In this track “The Glory”, there is a good balance between the essence of gqom and EDM vibes. Is there a story behind this track? How did you feel when you finished it?
I felt great after finishing that track, I couldn’t wait for the world to hear it. Its name “Glory” came from the way the song made me feel when I listened to it, it felt like something out of a movie. That’s why I would say my sound is influenced by movies because I watch a lot of them. I used some of the sounds that people resonate with in the club scene, a lot of bass synths also brasses, which make it feel glorious.
What are the influences that feed your gqom? Why is it such an “art”?
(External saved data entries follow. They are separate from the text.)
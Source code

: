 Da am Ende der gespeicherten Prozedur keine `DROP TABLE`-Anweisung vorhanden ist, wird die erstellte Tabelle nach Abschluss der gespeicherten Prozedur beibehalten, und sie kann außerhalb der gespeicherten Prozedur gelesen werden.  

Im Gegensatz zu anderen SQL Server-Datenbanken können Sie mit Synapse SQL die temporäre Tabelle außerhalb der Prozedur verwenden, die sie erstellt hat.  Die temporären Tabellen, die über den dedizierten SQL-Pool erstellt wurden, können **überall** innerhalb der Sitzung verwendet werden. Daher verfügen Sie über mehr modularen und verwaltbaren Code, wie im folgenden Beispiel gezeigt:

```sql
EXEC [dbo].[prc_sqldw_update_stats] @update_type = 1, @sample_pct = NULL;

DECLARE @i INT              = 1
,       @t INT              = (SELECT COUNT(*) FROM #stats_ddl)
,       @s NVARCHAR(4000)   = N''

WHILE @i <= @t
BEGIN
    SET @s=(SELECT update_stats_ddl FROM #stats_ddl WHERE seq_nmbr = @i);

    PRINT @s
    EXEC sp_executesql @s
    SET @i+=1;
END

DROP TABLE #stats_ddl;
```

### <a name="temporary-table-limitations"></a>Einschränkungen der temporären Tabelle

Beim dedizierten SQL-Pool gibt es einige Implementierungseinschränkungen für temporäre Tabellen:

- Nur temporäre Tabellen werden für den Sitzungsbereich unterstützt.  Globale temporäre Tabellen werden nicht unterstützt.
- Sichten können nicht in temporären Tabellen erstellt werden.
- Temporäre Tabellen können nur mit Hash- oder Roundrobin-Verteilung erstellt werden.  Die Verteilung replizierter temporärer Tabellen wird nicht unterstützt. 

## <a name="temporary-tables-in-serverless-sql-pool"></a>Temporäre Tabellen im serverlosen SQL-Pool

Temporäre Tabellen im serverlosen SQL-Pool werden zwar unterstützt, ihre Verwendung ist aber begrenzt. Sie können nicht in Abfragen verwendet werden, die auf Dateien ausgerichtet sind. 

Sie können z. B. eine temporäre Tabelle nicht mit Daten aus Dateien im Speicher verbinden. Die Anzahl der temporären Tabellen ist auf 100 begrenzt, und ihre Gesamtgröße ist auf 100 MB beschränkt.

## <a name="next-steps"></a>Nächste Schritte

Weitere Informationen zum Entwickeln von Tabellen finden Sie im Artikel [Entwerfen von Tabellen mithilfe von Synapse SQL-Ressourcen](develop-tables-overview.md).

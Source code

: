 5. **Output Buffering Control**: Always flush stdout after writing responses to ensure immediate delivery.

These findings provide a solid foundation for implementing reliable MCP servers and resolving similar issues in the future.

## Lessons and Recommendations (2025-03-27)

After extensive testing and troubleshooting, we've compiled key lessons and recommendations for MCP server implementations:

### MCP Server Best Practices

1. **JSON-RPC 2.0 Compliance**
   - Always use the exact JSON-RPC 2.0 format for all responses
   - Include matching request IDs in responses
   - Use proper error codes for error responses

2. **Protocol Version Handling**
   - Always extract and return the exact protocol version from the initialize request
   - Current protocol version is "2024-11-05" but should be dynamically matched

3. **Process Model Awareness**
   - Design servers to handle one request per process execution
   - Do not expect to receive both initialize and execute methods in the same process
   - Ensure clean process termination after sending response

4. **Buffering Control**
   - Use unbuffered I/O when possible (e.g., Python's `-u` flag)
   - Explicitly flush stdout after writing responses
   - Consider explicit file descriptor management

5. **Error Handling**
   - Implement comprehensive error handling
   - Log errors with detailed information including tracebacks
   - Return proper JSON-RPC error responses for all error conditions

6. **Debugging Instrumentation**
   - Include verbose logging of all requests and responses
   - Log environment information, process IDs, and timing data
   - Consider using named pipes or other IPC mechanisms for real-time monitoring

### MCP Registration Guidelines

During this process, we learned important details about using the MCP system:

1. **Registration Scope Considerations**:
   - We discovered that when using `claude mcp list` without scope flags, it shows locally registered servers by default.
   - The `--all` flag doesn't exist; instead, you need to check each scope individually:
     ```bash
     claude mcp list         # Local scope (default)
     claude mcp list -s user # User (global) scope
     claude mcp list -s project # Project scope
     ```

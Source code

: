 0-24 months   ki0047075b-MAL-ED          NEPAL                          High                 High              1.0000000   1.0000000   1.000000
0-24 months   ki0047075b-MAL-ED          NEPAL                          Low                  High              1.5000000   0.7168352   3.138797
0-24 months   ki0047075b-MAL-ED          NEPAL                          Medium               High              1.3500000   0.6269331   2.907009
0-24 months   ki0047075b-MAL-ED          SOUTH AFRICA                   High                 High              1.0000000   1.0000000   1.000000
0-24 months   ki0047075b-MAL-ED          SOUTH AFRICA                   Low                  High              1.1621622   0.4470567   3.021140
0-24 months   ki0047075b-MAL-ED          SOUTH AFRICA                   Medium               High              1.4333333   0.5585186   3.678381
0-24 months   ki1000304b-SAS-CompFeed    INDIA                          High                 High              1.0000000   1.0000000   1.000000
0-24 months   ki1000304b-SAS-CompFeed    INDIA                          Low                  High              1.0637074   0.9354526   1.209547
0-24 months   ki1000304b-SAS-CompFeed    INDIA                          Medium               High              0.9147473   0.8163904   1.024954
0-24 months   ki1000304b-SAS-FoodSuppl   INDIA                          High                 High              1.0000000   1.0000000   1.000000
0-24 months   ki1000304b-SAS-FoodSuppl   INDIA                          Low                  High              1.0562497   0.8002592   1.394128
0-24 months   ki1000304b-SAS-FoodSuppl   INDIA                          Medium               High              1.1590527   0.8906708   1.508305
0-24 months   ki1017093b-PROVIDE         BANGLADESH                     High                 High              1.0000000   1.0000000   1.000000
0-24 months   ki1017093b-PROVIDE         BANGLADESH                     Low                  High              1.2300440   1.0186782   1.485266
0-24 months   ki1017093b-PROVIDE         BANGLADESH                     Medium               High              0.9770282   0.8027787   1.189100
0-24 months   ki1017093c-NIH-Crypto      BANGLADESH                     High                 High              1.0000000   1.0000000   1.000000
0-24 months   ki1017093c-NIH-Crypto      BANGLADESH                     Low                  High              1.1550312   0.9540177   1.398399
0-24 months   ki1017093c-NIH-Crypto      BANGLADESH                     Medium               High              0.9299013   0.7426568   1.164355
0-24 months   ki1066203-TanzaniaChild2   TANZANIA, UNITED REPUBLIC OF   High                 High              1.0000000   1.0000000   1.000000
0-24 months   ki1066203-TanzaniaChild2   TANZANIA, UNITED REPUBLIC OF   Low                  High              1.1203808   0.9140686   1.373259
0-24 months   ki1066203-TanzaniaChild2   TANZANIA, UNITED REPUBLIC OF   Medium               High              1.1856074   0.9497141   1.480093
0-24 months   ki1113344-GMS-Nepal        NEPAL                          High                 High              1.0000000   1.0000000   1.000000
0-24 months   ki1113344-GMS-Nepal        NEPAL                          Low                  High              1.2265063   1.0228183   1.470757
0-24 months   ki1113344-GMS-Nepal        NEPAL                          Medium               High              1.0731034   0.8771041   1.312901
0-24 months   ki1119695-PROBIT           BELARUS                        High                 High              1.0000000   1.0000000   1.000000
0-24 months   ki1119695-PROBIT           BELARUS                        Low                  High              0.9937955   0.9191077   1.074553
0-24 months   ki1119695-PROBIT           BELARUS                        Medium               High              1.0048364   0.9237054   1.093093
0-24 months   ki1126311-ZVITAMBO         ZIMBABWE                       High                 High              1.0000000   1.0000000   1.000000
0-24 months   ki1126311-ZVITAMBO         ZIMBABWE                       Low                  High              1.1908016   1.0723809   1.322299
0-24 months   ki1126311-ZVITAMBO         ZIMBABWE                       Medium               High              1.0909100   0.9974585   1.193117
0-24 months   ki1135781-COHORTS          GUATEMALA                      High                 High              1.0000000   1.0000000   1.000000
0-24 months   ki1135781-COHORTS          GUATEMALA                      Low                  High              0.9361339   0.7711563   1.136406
This EP consists of many Gqom styles. It’s a way of expressing where I’m at right now. It has all the elements of how gqom started and where it’s headed right now, that’s why I call it The Art Of Gqom. It’s like a time capsule of the current state of gqom. Also, it is important not to change the aspect and essence which makes it Gqom.
You’re definitely part of the evolution of the Durban Sound. How long have you been in this scene, and what makes your music different from the others?
I’ve been doing this for a long time, from 2013 and still going strong. Gqom music has evolved so much and it’s much cleaner now compared to when we came out. We knew little about mixing music and a lot of musical elements are now found in gqom music. I manage to keep going and bringing you good music because of the support I’m getting from the people who listen to my music, my people who motivate me to keep going, even when times get tough. The people who support my music are my biggest inspiration! I am pouring my heart every time I make this music, all of this makes my style unique, straight from the heart, with a lot of emotions.
What are the main differences between gqom and sghubu, in your words?
The main difference between Gqom and Sgubhu is that Gqom is a broken beat and sgubhu is a 4-step. Sgubhu usually has a lot of other instruments and synths and is slower than Gqom music. Gqom is raw stuff and hits hard every time!
Amapiano is everywhere in South Africa. Is there kind of a temptation to switch to this genre?
I have no problem with amapiano as it’s still a genre from South Africa, I can’t bash that. I do find myself sometimes producing some amapiano as I’m very experimental when it comes to making music in general. I’m also a big fan of amapiano, I even have some favorites, I might even drop a track for sport one day, but I’m sticking with Gqom! There’s a lot of Gqom music on the way from your boy, you can count on it.
Where does your nickname Emo Kid come from?
It started as a social media alias that quickly escaped the digital realm. Friends began hollering “Emo” in everyday life until I thought, “Why not roll with it?” And thus, it was my rebirth, not just as a name but as a musical identity!